Mumpitz und Hafenkäse
Von Michel Buro, Präsident des Fachverbands Infra
Die Berufslehre stosse langsam aber sicher an ihre Grenzen. Denn wolle man international wettbewerbsfähig bleiben, müsse sich die Maturandenquote bis ins Jahr 2030 verdoppeln. Mindestens 70 Prozent der Schweizer Jugendlichen soll am Ende ihrer Schulkarriere dereinst einen Universitäts- oder Hochschulabschluss in der Tasche haben. Dies verlangen die «Akademien der Wissenschaft Schweiz» in ihrem Weissbuch.
Diese Forderung ist in meinen Augen, Sie entschuldigen, Mumpitz und Hafenkäse. Oder einfach die Ausgeburt einer weltfremden Bildungselite. Ich halte die Autoren für schlicht unvernünftig, wenn diese mir mit ihrem Weissbuch weismachen wollen, dass es in Zukunft die Wissenschaftler sein werden, die für unseren wirtschaftlichen Wohlstand garantieren.

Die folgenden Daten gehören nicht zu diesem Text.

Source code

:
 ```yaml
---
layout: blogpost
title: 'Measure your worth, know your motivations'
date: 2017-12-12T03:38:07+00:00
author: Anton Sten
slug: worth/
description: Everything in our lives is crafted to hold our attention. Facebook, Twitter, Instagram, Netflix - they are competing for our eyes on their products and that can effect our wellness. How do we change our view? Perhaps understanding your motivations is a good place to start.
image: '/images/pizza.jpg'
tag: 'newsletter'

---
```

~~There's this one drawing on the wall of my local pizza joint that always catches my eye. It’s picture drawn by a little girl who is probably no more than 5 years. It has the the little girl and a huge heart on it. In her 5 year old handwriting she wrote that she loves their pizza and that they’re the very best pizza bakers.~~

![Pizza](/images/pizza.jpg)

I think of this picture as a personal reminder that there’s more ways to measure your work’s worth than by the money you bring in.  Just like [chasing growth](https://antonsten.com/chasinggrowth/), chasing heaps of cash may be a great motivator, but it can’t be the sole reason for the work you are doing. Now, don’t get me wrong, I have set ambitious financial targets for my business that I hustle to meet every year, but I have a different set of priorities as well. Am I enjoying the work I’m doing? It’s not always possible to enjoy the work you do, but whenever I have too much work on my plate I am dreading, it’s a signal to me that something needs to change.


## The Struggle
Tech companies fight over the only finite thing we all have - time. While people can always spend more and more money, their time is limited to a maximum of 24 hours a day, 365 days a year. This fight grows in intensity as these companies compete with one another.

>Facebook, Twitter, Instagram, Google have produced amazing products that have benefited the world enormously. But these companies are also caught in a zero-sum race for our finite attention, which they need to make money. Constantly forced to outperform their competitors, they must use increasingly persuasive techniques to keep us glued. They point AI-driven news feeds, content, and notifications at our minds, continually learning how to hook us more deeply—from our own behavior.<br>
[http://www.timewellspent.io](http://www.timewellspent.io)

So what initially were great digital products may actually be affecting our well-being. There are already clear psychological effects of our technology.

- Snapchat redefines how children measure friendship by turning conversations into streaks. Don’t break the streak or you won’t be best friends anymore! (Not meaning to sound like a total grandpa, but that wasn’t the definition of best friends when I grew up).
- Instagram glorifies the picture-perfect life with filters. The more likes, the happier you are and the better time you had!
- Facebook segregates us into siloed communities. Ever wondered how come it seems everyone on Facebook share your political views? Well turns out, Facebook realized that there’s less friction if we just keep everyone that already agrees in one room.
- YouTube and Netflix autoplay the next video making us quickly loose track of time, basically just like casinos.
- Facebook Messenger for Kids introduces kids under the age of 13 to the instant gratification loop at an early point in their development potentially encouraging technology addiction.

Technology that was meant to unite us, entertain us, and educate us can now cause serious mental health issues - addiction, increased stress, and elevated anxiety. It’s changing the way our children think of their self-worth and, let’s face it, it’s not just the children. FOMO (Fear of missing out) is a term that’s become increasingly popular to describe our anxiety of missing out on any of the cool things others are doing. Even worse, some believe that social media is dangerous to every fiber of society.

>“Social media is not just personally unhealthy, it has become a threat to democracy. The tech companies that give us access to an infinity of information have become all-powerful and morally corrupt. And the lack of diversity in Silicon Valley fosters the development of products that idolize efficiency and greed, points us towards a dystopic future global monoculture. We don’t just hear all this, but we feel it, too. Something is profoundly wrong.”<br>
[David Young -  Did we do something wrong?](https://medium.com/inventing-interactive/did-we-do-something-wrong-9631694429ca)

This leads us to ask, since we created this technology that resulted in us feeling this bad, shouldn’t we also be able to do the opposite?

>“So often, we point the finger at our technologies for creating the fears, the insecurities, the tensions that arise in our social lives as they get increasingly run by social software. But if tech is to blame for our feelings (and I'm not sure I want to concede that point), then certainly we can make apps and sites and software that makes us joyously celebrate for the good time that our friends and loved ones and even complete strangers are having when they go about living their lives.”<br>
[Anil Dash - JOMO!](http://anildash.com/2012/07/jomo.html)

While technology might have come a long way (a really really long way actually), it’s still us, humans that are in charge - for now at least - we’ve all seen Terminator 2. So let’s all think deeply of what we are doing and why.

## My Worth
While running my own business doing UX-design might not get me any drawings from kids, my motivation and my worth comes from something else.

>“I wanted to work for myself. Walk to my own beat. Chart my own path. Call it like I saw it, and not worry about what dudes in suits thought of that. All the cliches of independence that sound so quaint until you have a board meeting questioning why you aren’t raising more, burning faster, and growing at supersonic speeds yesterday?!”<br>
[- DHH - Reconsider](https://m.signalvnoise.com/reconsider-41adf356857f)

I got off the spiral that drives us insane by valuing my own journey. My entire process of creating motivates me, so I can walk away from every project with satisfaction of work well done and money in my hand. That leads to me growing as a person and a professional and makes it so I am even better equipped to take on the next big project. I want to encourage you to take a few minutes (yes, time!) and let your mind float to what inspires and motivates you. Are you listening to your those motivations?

Sie sehen nämlich nicht, dass sich der Erfolg eines Bildungssystems nicht einfach über die Quote der Hochschulabgänger bemessen lässt. In der Schweiz legen wir den Schwerpunkt bewusst etwas anders als in anderen Ländern. Unser Berufsbildungsgesetz verlangt «ein Berufsbildungssystem, das den Einzelnen die berufliche und persönliche Entfaltung und die Integration in die Gesellschaft, insbesondere in die Arbeitswelt, ermöglicht». Die Ausbildung hat darüber hinaus «der Wettbewerbsfähigkeit der Betriebe» zu dienen.

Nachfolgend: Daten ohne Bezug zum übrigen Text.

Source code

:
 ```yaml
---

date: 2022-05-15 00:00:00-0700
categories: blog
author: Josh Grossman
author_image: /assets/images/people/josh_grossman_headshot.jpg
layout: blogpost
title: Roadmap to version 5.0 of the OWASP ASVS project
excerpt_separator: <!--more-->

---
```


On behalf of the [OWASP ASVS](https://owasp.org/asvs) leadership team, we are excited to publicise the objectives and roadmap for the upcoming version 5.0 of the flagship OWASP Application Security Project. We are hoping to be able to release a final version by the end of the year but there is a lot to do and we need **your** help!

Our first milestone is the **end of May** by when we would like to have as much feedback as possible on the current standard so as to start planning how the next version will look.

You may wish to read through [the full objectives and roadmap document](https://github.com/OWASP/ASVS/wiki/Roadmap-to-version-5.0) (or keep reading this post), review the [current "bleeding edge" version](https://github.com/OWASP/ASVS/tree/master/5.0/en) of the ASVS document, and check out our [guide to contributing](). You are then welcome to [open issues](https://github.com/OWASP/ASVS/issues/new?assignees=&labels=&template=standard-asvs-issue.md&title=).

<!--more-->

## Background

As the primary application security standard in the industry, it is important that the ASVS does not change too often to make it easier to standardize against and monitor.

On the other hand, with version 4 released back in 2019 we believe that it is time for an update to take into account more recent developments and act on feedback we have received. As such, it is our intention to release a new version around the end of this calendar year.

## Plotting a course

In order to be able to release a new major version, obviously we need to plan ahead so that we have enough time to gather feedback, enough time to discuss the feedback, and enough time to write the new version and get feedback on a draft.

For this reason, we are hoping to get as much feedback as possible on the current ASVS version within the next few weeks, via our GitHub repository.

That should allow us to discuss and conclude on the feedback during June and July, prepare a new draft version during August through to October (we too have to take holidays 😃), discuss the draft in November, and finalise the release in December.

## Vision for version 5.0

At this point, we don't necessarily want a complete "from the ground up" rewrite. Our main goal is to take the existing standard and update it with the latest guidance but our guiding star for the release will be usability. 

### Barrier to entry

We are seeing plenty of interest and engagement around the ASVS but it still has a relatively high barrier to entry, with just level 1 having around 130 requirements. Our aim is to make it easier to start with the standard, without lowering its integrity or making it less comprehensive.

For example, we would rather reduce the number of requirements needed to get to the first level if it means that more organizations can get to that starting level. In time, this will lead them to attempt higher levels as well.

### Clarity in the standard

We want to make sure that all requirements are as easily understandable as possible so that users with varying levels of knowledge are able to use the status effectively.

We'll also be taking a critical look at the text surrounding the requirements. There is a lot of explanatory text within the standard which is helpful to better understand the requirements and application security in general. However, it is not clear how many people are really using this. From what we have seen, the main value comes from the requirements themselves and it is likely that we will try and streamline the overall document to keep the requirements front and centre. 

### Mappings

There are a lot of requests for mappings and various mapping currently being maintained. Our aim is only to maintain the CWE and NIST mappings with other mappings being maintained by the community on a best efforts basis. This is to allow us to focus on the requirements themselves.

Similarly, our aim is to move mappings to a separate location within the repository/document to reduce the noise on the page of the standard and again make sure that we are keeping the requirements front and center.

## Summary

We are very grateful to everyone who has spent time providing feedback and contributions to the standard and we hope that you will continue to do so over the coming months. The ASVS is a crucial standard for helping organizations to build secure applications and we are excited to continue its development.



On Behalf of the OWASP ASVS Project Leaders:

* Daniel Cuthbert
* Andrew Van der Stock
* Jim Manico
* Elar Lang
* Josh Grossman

Bei der Integration der Schulabgänger in den Arbeitsmarkt stehen wir international gut da. Unser duales System, mit der Wählmöglichkeit für die Berufslehre oder die gymnasiale und universitäre Bildung, haben wir offensichtlich auf das richtige Pferd gesetzt. Die Schüler in Frankreich, Italien oder Finnland mögen zwar in der PISA-Studie die besseren Werte erzielt haben, doch sind ausgerechnet in diesen Ländern ein Fünftel bis ein Viertel der 15- bis 24-Jährigen arbeitslos. Bei uns sind es – selbst in Krisenzeiten – nie mehr als fünf Prozent.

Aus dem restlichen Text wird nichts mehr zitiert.